==== Data section

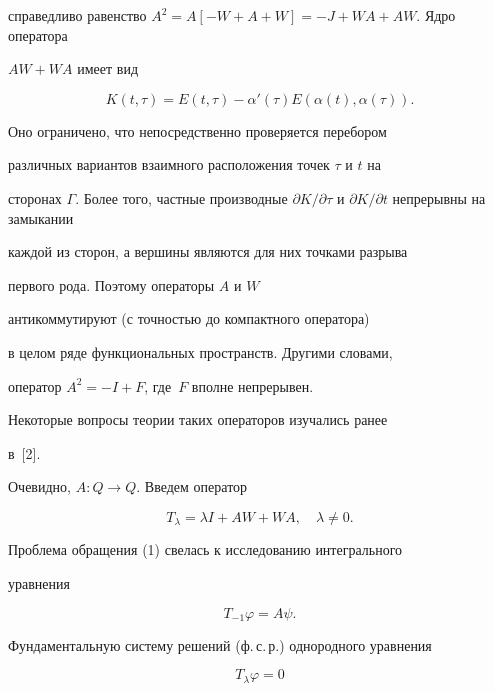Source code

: справедливо равенство $A^{2}=A[-W+A+W]=-J+WA+AW$. Ядро оператора


$AW+WA$ имеет вид


\begin{equation}


K(t,\tau)=E(t,\tau)-\alpha'(\tau)E(\alpha(t),\alpha(\tau)).


\end{equation}


Оно ограничено, что непосредственно проверяется перебором


различных вариантов взаимного расположения точек $\tau$ и $t$ на


сторонах $\Gamma$. Более того, частные производные $\partial


K/\partial \tau$ и $\partial K/\partial t$ непрерывны на замыкании


каждой из сторон, а вершины являются для них точками разрыва


первого рода. Поэтому операторы $A$ и $W$


антикоммутируют (с точностью до компактного оператора)


в целом ряде функциональных пространств. Другими словами,


оператор $A^2=-I+F$, где~$F$ вполне непрерывен.


Некоторые вопросы теории таких операторов изучались ранее


в~[2].








Очевидно, $A: Q\longrightarrow Q$. Введем оператор


\begin{equation}


T_{\lambda}=\lambda I+AW+WA,\quad\lambda\ne 0.


\end{equation}


Проблема обращения (1) свелась к исследованию интегрального


уравнения


\begin{equation}


T_{-1} \varphi=A\psi.


\end{equation}


Фундаментальную систему решений (ф.\,с.\,р.) однородного уравнения


\begin{equation}


T_{\lambda} \varphi=0


\end{equation}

========

| Task description |
In the copy, leave out the pictures and restate the records exactly.

| Exercise answer |
Source code

: справедливо равенство $A^{2}=A[-W+A+W]=-J+WA+AW$. Ядро оператора


$AW+WA$ имеет вид


\begin{equation}


K(t,\tau)=E(t,\tau)-\alpha'(\tau)E(\alpha(t),\alpha(\tau)).


\end{equation}


Оно ограничено, что непосредственно проверяется перебором


различных вариантов взаимного расположения точек $\tau$ и $t$ на


сторонах $\Gamma$. Более того, частные производные $\partial


K/\partial \tau$ и $\partial K/\partial t$ непрерывны на замыкании


каждой из сторон, а вершины являются для них точками разрыва


первого рода. Поэтому операторы $A$ и $W$


антикоммутируют (с точностью до компактного оператора)


в целом ряде функциональных пространств. Другими словами,


оператор $A^2=-I+F$, где~$F$ вполне непрерывен.


Некоторые вопросы теории таких операторов изучались ранее


в~[2].








Очевидно, $A: Q\longrightarrow Q$. Введем оператор


\begin{equation}


T_{\lambda}=\lambda I+AW+WA,\quad\lambda\ne 0.


\end{equation}


Проблема обращения (1) свелась к исследованию интегрального


уравнения


\begin{equation}


T_{-1} \varphi=A\psi.


\end{equation}


Фундаментальную систему решений (ф.\,с.\,р.) однородного уравнения


\begin{equation}


T_{\lambda} \varphi=0


\end{equation}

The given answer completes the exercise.